«Я больше полугода ничего не делаю, не работается как-то мне. Это оттого, что весна принесла с собой глупый призрак относительной свободы, ложной, поверхностной и может быть в наших условиях – неуместной»
(А. Белому, январь 1933 г.).
Призрак свободы – то, что может воодушевить поэта. Или призрак свободы («неуместной») – это то, что мешает его работе? Исповедь отдает какой-то саркастической двусмысленностью. Однако, сопоставив письмо Андрею Белому с датами жизни Пастернака, мы увидим, что вынужденное молчание («не работается») началось не в связи с иллюзорной «свободой», а после «творческой командировки» на Урал. Чем активнее проявляли себя советские писатели, тем «громче» молчал Пастернак.
Но Пастернак никогда не выпадал из реальности. Он действительно, как подметила Зинаида Николаевна еще в их первое лето в Ирпене, все умел делать по хозяйству, был приспособлен к жизни, умел топить печку, любил ходить за хворостом, чистить кастрюли, снимать во дворе высушенное белье. Пастернака, как помним, восхитила и пленила красота Зинаиды Николаевны, когда он застал ее в домашних хлопотах, а не в концертном зале.
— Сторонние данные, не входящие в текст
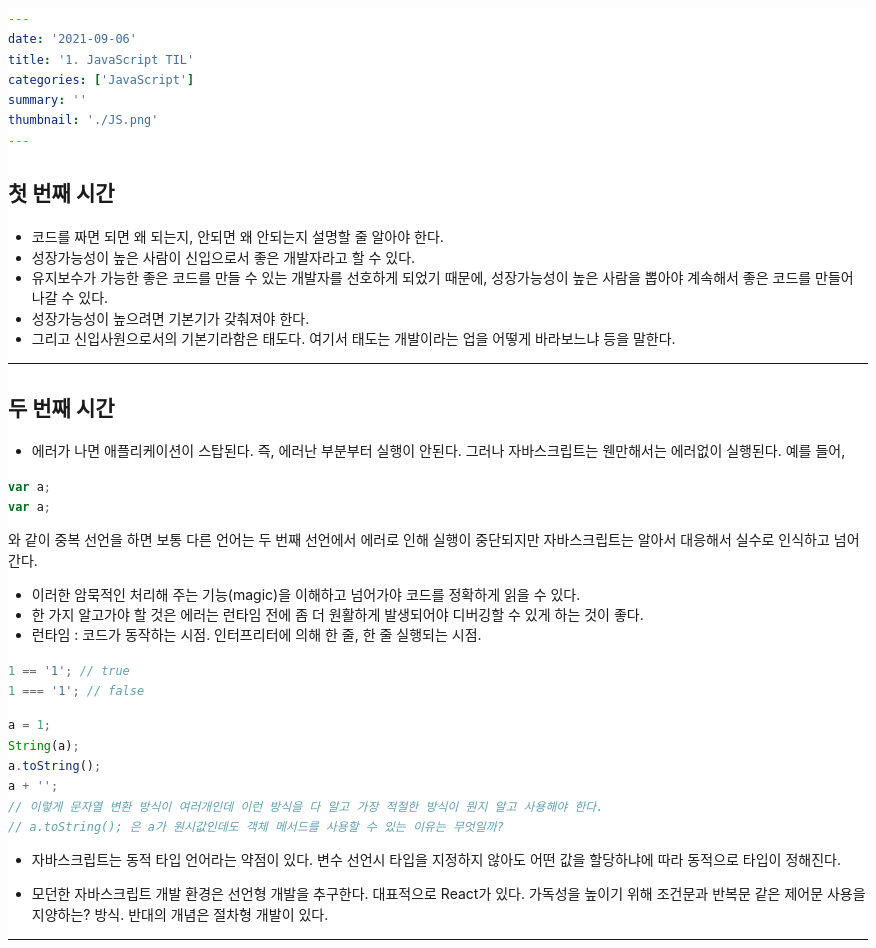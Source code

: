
 ```yaml
---
date: '2021-09-06'
title: '1. JavaScript TIL'
categories: ['JavaScript']
summary: ''
thumbnail: './JS.png'
---
```




## 첫 번째 시간

- 코드를 짜면 되면 왜 되는지, 안되면 왜 안되는지 설명할 줄 알아야 한다.
- 성장가능성이 높은 사람이 신입으로서 좋은 개발자라고 할 수 있다.
- 유지보수가 가능한 좋은 코드를 만들 수 있는 개발자를 선호하게 되었기 때문에, 성장가능성이 높은 사람을 뽑아야 계속해서 좋은 코드를 만들어 나갈 수 있다.
- 성장가능성이 높으려면 기본기가 갖춰져야 한다.
- 그리고 신입사원으로서의 기본기라함은 태도다. 여기서 태도는 개발이라는 업을 어떻게 바라보느냐 등을 말한다.

<hr>

## 두 번째 시간

- 에러가 나면 애플리케이션이 스탑된다. 즉, 에러난 부분부터 실행이 안된다. 그러나 자바스크립트는 웬만해서는 에러없이 실행된다. 예를 들어,

```js
var a;
var a;
```

와 같이 중복 선언을 하면 보통 다른 언어는 두 번째 선언에서 에러로 인해 실행이 중단되지만 자바스크립트는 알아서 대응해서 실수로 인식하고 넘어간다.

- 이러한 암묵적인 처리해 주는 기능(magic)을 이해하고 넘어가야 코드를 정확하게 읽을 수 있다.
- 한 가지 알고가야 할 것은 에러는 런타임 전에 좀 더 원활하게 발생되어야 디버깅할 수 있게 하는 것이 좋다.
- 런타임 : 코드가 동작하는 시점. 인터프리터에 의해 한 줄, 한 줄 실행되는 시점.

```js
1 == '1'; // true
1 === '1'; // false
```

```js
a = 1;
String(a);
a.toString();
a + '';
// 이렇게 문자열 변환 방식이 여러개인데 이런 방식을 다 알고 가장 적절한 방식이 뭔지 알고 사용해야 한다.
// a.toString(); 은 a가 원시값인데도 객체 메서드를 사용할 수 있는 이유는 무엇일까?
```

- 자바스크립트는 동적 타입 언어라는 약점이 있다. 변수 선언시 타입을 지정하지 않아도 어떤 값을 할당하냐에 따라 동적으로 타입이 정해진다.

- 모던한 자바스크립트 개발 환경은 선언형 개발을 추구한다. 대표적으로 React가 있다. 가독성을 높이기 위해 조건문과 반복문 같은 제어문 사용을 지양하는? 방식. 반대의 개념은 절차형 개발이 있다.

<hr>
Мандельштамы были людьми совсем иного склада. И в 1932 году, когда в Москве им не было где головы преклонить, и позже, когда получили квартиру в писательском доме, Мандельштам не обрел уюта: «халтурное злое жилье». Пастернак, придя поздравить его с новосельем, произнес: «Ну вот, теперь и квартира есть, – можно писать стихи». Мандельштам впал от этих слов в ярость. Он считал, что домашнее благополучие ни в коем случае не может обеспечить успешной работы. А уж тем более – способствовать рождению новых стихов.